Long-term use of NSAIDs following MI is risky, study shows

Long-term use of NSAIDs following MI is risky, study shows

October 5, 2012

Long-term use of nonsteroidal anti-inflammatory drugs following a first-time myocardial infarction is associated with persistent increased cardiovascular risk, according to an online study published September 24 in the journal Circulation.

Long-term use of nonsteroidal anti-inflammatory drugs (NSAIDs) following a first-time myocardial infarction (MI) is associated with persistent increased cardiovascular risk, according to an online study published September 24 in the journal Circulation.

In the Danish National Patient Registry, 128,418 patients were admitted to the hospital from 1997 to 2009 with first-time MI, and 99,187 (77%) were alive 30 days following discharge and were included in the study. Most were men (64%) and the mean age was 69 years (standard deviation, 13 years). During the follow-up until December 31, 2009, 43,608 (44%) patients were prescribed NSAIDs after the first MI.

The Danish researchers from Copenhagen University Hospital Gentofte, Hellerup, Denmark calculated the incidence of death and a composite end point of coronary death or nonfatal recurrent MIs associated with NSAID use every year up to 5 years.

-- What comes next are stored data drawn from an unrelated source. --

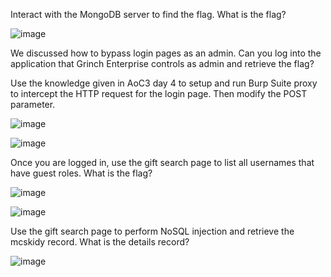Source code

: Interact with the MongoDB server to find the flag. What is the flag?

![image](https://user-images.githubusercontent.com/95479102/145145768-132c125f-c23c-48d4-a86b-4be94df3e335.png)

We discussed how to bypass login pages as an admin. Can you log into the application that Grinch Enterprise controls as admin and retrieve the flag?

Use the knowledge given in AoC3 day 4 to setup and run Burp Suite proxy to intercept the HTTP request for the login page. Then modify the POST parameter.

![image](https://user-images.githubusercontent.com/95479102/145220286-5e6e7df4-e3ee-42c7-9018-5ce1317a6d41.png)

![image](https://user-images.githubusercontent.com/95479102/145219467-99274a65-af95-41c2-ba75-2e632644588a.png)

Once you are logged in, use the gift search page to list all usernames that have guest roles. What is the flag?

![image](https://user-images.githubusercontent.com/95479102/145219892-acb9e3b2-0142-402b-8bbd-ab68e01134e2.png)

![image](https://user-images.githubusercontent.com/95479102/145219932-d4dac2e8-25fa-47eb-9038-8e881230c8d3.png)


Use the gift search page to perform NoSQL injection and retrieve the mcskidy record. What is the details record?

![image](https://user-images.githubusercontent.com/95479102/145220100-1038a3b4-5037-41d6-b7b0-77f72d94f24a.png)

“During follow-up, 36,747 (37%) patients died and 28,693 (29%) experienced a composite event of coronary death or nonfatal recurrent MI,” said lead author Anne-Marie Schjerning Olsen, MD, and colleagues. “We found a persistently increased rate of the composite outcome associated with using NSAIDs relative to the noncurrent use of NSAIDs.”

The risk associated with NSAID use did not change over the 5-year follow-up period after patients were discharged following the first MI. The study provided more evidence that using COX-2 inhibitors and non-selective NSAIDs may increase the risk of severe cardiovascular events, the authors noted.

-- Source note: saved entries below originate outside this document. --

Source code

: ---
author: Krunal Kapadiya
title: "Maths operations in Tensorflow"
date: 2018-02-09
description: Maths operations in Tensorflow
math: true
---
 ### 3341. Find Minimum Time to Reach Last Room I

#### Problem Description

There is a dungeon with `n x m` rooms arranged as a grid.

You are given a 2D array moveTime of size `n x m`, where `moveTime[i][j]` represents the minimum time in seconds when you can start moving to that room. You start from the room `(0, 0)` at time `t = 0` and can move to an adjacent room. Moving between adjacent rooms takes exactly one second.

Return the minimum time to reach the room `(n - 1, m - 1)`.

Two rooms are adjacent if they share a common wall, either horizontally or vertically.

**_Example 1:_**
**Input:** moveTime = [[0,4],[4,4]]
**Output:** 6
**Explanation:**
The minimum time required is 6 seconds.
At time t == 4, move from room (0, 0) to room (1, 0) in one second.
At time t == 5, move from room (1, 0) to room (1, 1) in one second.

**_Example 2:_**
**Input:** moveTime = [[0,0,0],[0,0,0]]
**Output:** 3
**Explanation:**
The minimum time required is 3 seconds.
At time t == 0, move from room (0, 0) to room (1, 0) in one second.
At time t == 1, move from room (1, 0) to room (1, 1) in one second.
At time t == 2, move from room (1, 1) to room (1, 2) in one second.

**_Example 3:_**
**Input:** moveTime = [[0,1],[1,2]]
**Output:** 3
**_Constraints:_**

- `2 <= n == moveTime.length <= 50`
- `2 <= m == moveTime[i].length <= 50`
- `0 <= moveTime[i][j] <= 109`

Physicians should advise patients to use alternatives to NSAID therapy. The study showed that diclofenac was associated with the highest risk, and naproxen had the lowest relative cardiovascular risk. However, naproxen was associated with a higher risk of gastrointestinal bleeding than rofecoxib, and GI bleeding among these patients has been associated with a poor prognosis, the authors noted.

“These results support previous findings that NSAIDs have no apparent safe treatment window among patients with MI,” Dr Olsen and colleagues concluded. “At this point, the overall evidence suggests advising caution in using NSAIDs at all times after MI.”